FAQ: Untrusted users and HTML
An input form that takes raw HTML. It’s a pretty common thing to see in web apps these days: many comment forms allow HTML, or some subset thereof; many social-network-style applications allow end-users to enter HTML in their profiles; etc. Unfortunately, allowing untrusted users to enter raw HTML is incredibly dangerous; read up on XSS if you don’t know why.
So a common question that comes up in web developer circles deals with how best to "escape" user-entered HTML so that is safe for presentation. Though this seems easy, it’s actually incredibly difficult — see Whitelist, Don’t Blacklist for an introduction. I’ve literally seen hundreds of recipes for stripping unsafe HTML that are about as effective as a screen door on a submarine.

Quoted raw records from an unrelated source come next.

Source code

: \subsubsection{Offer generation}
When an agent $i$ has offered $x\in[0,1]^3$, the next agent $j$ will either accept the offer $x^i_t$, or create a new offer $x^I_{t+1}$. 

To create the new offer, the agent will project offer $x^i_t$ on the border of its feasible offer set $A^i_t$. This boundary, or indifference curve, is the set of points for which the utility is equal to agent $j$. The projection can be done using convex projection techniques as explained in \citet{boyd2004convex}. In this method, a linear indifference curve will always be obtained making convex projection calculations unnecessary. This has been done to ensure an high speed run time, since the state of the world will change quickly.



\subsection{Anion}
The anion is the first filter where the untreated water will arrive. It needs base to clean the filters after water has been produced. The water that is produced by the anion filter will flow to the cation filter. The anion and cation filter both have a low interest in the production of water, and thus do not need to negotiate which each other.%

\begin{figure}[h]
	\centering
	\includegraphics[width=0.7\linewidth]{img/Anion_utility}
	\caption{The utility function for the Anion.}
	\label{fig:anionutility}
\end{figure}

I’d like to answer the question once and for all:
No method of displaying untrusted HTML is 100% safe.
Really. Given the bewildering array of browsers and their bugs as soon as you open up HTML input you’ve exposed yourself to an arms race against XSS (and related) attacks.
Put another way, the only 100% safe form of HTML protection is abstinence: if you can avoid allowing raw HTML input, do so.

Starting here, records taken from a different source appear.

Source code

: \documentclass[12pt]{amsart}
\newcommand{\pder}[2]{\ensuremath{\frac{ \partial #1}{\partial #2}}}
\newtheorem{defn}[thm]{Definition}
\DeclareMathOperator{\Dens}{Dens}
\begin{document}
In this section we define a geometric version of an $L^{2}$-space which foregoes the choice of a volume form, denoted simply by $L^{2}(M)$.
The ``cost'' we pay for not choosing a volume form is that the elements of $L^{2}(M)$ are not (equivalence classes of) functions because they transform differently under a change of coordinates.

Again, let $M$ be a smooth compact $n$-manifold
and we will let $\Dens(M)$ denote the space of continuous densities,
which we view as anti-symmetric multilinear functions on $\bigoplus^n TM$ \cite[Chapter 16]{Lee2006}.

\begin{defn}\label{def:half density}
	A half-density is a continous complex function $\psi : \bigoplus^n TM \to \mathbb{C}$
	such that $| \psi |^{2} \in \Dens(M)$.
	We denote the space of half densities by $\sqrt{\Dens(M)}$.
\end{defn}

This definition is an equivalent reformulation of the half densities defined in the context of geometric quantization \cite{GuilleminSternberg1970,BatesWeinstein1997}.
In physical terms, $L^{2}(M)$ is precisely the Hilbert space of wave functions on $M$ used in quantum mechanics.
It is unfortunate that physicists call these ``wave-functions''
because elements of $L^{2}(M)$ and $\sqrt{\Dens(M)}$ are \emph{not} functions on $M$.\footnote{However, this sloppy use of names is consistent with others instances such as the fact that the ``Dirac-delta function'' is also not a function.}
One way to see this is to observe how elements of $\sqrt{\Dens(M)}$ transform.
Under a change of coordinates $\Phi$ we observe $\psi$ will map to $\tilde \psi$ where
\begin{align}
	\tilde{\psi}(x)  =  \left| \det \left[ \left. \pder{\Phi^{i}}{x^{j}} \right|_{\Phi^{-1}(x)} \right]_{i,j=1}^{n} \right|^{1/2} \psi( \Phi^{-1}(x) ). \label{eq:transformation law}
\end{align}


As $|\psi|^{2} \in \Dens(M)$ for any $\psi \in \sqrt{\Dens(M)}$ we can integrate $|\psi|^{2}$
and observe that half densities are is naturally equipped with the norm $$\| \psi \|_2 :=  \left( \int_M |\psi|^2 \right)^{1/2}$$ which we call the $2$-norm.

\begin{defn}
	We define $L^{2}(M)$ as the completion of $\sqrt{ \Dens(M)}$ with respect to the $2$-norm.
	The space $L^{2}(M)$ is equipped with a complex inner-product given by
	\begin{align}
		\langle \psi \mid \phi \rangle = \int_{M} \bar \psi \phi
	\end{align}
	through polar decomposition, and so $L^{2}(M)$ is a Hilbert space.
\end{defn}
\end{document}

One of the great features of alternative markup like Markdown, reStructuredText, bbCode, and their ilk is that they can be transformed into safe HTML. For example, python-markdown has a safe_mode argument that prevents anything dangerous from appearing in your output.
Now, I’ve always thought that abstinence-only education is a crock. I’ve always felt that consenting adults who know the risks and want to proceed anyway should be taught about the most effective forms of protection.

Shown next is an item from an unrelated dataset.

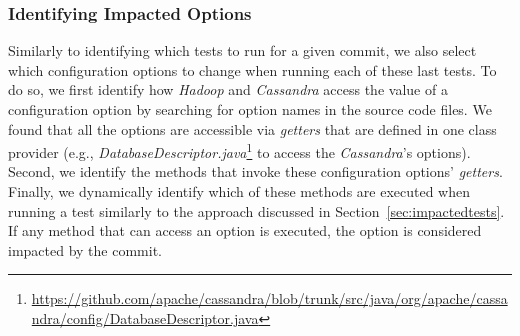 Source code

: 

\subsubsection{Identifying Impacted Options}%
Similarly to identifying which tests to run for a given commit, we also select which configuration options to change when running each of these last tests. To do so, we first identify how \emph{Hadoop} and \emph{Cassandra} access the value of a configuration option by searching for option names in the source code files. We found that all the options are accessible via \emph{getters} that are defined in one class provider (e.g., \emph{DatabaseDescriptor.java}\footnote{\url{https://github.com/apache/cassandra/blob/trunk/src/java/org/apache/cassandra/config/DatabaseDescriptor.java}} to access the \emph{Cassandra}'s options). Second, we identify the methods that invoke these configuration options' \emph{getters}. Finally, we dynamically identify which of these methods are executed when running a test similarly to the approach discussed in Section~\ref{sec:impactedtests}. If any method that can access an option is executed, the option is considered impacted by the commit.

In this case, the most effective protection comes in the form of html5lib specfiically html5lib.filters.sanitizer. This uses a well-tested, centrally-maintained whitelist of safe HTML elements. Because of the quality of that whitelist, html5lib is the safest form of protection against malicious HMTL.
Just remember that abstinence is the only 100% effective method of protection, and non-HTML markup is more fun, anyway.